Es bleibt jedoch noch viel zu tun. Zunächst einmal gilt es, den Bericht über die Wettbewerbsfähigkeit der EU des ehemaligen Präsidenten der Europäischen Zentralbank, Mario Draghi, umzusetzen, in dem zusätzliche jährliche Investitionen in Höhe von bis zu 800 Milliarden Euro gefordert werden, um die Ziele der Union in den Bereichen Verteidigung, Infrastruktur, saubere Energie und künstliche Intelligenz zu erreichen. Ein guter Anfang wäre es, den Menschen in Europa ein klares Bild vom angestrebten Ziel zu vermitteln.

Glücklicherweise verfügt die EU über die Ressourcen, um ihre strategischen Ziele voranzutreiben. Diese können erreicht werden, indem man die Kapitalmarktunion nutzt, ein innovationsfreundliches Ökosystem fördert und eine erschwingliche, nachhaltige Energieversorgung sicherstellt. Auch die Europäische Investitionsbank, deren beträchtliches Kapital und Mandat nach wie vor nicht ausreichend genutzt werden, könnte effektiver zum Einsatz kommen.

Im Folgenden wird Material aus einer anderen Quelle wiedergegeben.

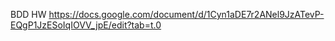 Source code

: BDD HW
https://docs.google.com/document/d/1Cyn1aDE7r2ANel9JzATevP-EQgP1JzESoIqIOVV_jpE/edit?tab=t.0
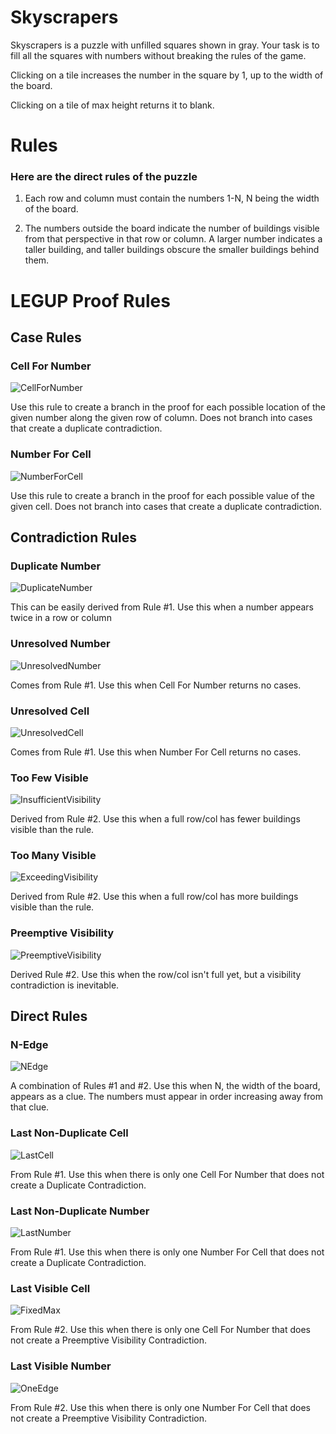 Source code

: # Skyscrapers
Skyscrapers is a puzzle with unfilled squares shown in gray. Your task is to fill all the squares with numbers without breaking the rules of the game.

Clicking on a tile increases the number in the square by 1, up to the width of the board.

Clicking on a tile of max height returns it to blank.

# Rules 
### Here are the direct rules of the puzzle

1) Each row and column must contain the numbers 1-N, N being the width of the board.

2) The numbers outside the board indicate the number of buildings visible from that perspective in that row or column. A larger number indicates a taller building, and taller buildings obscure the smaller buildings behind them.

# LEGUP Proof Rules
## Case Rules

### Cell For Number 

![CellForNumber](https://user-images.githubusercontent.com/98851950/202821671-47455459-ac44-47dd-9724-0693d63352d4.png)


Use this rule to create a branch in the proof for each possible location of the given number along the given row of column. Does not branch into cases that create a duplicate contradiction.


### Number For Cell

![NumberForCell](https://user-images.githubusercontent.com/98851950/202821690-a66e8f13-857a-4924-977a-87874ffb961a.png)


Use this rule to create a branch in the proof for each possible value of the given cell. Does not branch into cases that create a duplicate contradiction.

## Contradiction Rules

### Duplicate Number

![DuplicateNumber](https://user-images.githubusercontent.com/98851950/202822278-f6d2f943-4f42-40d4-9bd1-75692b4fab5d.png)


This can be easily derived from Rule #1. Use this when a number appears twice in a row or column

### Unresolved Number

![UnresolvedNumber](https://user-images.githubusercontent.com/98851950/202822254-82d585be-f55d-4041-a257-2d040522975e.png)


Comes from Rule #1. Use this when Cell For Number returns no cases.

### Unresolved Cell

![UnresolvedCell](https://user-images.githubusercontent.com/98851950/202822264-e9e21ef7-91ca-44e0-898c-3f9f6069af25.png)


Comes from Rule #1. Use this when Number For Cell returns no cases.

### Too Few Visible

![InsufficientVisibility](https://user-images.githubusercontent.com/98851950/202822465-b5925c84-97e5-4aeb-b8e6-ac681cdf5e02.png)


Derived from Rule #2. Use this when a full row/col has fewer buildings visible than the rule.

### Too Many Visible

![ExceedingVisibility](https://user-images.githubusercontent.com/98851950/202822483-576203d2-e460-45b2-b7e7-5e25b1ede9e5.png)


Derived from Rule #2. Use this when a full row/col has more buildings visible than the rule.

### Preemptive Visibility

![PreemptiveVisibility](https://user-images.githubusercontent.com/98851950/202822588-cc098bf3-6fe2-4fc1-8e9f-418a35ac2160.png)


Derived Rule #2. Use this when the row/col isn't full yet, but a visibility contradiction is inevitable.

## Direct Rules

### N-Edge

![NEdge](https://user-images.githubusercontent.com/98851950/202823052-366ba057-c863-4f65-a376-6cfee62aac5c.png)


A combination of Rules #1 and #2. Use this when N, the width of the board, appears as a clue. The numbers must appear in order increasing away from that clue.

### Last Non-Duplicate Cell

![LastCell](https://user-images.githubusercontent.com/98851950/202823048-57f768a5-73a3-48a0-9355-fb338fd2d657.png)


From Rule #1. Use this when there is only one Cell For Number that does not create a Duplicate Contradiction.

### Last Non-Duplicate Number

![LastNumber](https://user-images.githubusercontent.com/98851950/202823038-94899ffb-4f38-4305-875e-052369bd0c66.png)


From Rule #1. Use this when there is only one Number For Cell that does not create a Duplicate Contradiction.

### Last Visible Cell

![FixedMax](https://user-images.githubusercontent.com/98851950/202823022-7b011609-749b-49b3-8cf6-39dd5d207bc3.png)


From Rule #2. Use this when there is only one Cell For Number that does not create a Preemptive Visibility Contradiction.

### Last Visible Number

![OneEdge](https://user-images.githubusercontent.com/98851950/202823012-e52a2df3-fa0b-4dbf-b6b9-f2be046d5e8c.png)


From Rule #2. Use this when there is only one Number For Cell that does not create a Preemptive Visibility Contradiction.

Ein Europa, das einseitig Regeln auferlegt oder die harte Vorgehensweise der Großmächte nachahmt, übt auf andere Länder wenig Anziehungskraft aus.

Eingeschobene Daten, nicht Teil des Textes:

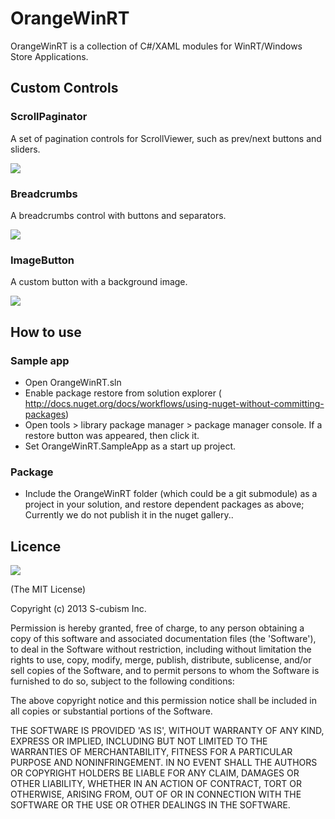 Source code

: OrangeWinRT
===========

OrangeWinRT is a collection of C#/XAML modules for WinRT/Windows Store Applications.

## Custom Controls

### ScrollPaginator

A set of pagination controls for ScrollViewer, such as prev/next buttons and sliders.

![](https://raw.github.com/scubism/OrangeWinRT/master/docs/images/ScrollPaginatorExample1.png)

### Breadcrumbs

A breadcrumbs control with buttons and separators.

![](https://raw.github.com/scubism/OrangeWinRT/master/docs/images/BreadcrumbsExample1.png)

### ImageButton

A custom button with a background image.

![](https://raw.github.com/scubism/OrangeWinRT/master/docs/images/ImageButtonExample1.png)

## How to use

### Sample app

* Open OrangeWinRT.sln
* Enable package restore from solution explorer (
http://docs.nuget.org/docs/workflows/using-nuget-without-committing-packages)
* Open tools > library package manager > package manager console. If a restore button was appeared, then click it.
* Set OrangeWinRT.SampleApp as a start up project.

### Package

* Include the OrangeWinRT folder (which could be a git submodule) as a project in your solution, and restore dependent packages as above; Currently we do not publish it in the nuget gallery..

## Licence

![](https://raw.github.com/scubism/OrangeWinRT/master/docs/images/Logo.png)

(The MIT License)

Copyright (c) 2013 S-cubism Inc.

Permission is hereby granted, free of charge, to any person obtaining a copy of this software and associated documentation files (the 'Software'), to deal in the Software without restriction, including without limitation the rights to use, copy, modify, merge, publish, distribute, sublicense, and/or sell copies of the Software, and to permit persons to whom the Software is furnished to do so, subject to the following conditions:

The above copyright notice and this permission notice shall be included in all copies or substantial portions of the Software.

THE SOFTWARE IS PROVIDED 'AS IS', WITHOUT WARRANTY OF ANY KIND, EXPRESS OR IMPLIED, INCLUDING BUT NOT LIMITED TO THE WARRANTIES OF MERCHANTABILITY, FITNESS FOR A PARTICULAR PURPOSE AND NONINFRINGEMENT. IN NO EVENT SHALL THE AUTHORS OR COPYRIGHT HOLDERS BE LIABLE FOR ANY CLAIM, DAMAGES OR OTHER LIABILITY, WHETHER IN AN ACTION OF CONTRACT, TORT OR OTHERWISE, ARISING FROM, OUT OF OR IN CONNECTION WITH THE SOFTWARE OR THE USE OR OTHER DEALINGS IN THE SOFTWARE.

Vor allem aber müssen die politischen Spitzen der EU der Versuchung widerstehen, Partnerschaften durch Regulierung oder Moralisierung anzustreben. Ein Europa, das einseitig Regeln auferlegt oder die harte Vorgehensweise der Großmächte nachahmt, übt auf andere Länder wenig Anziehungskraft aus. Anstatt mit CO2-Zöllen oder dem Ausschluss aus Lieferketten zu drohen, sollte die EU Kooperationsprojekte fördern – Technologieaustausch, vergünstigte Finanzierungen und gemeinsame Projekte im Bereich saubere Energie –, die auf gemeinsam vereinbarten Kontroll- und Rechenschaftsstandards basieren.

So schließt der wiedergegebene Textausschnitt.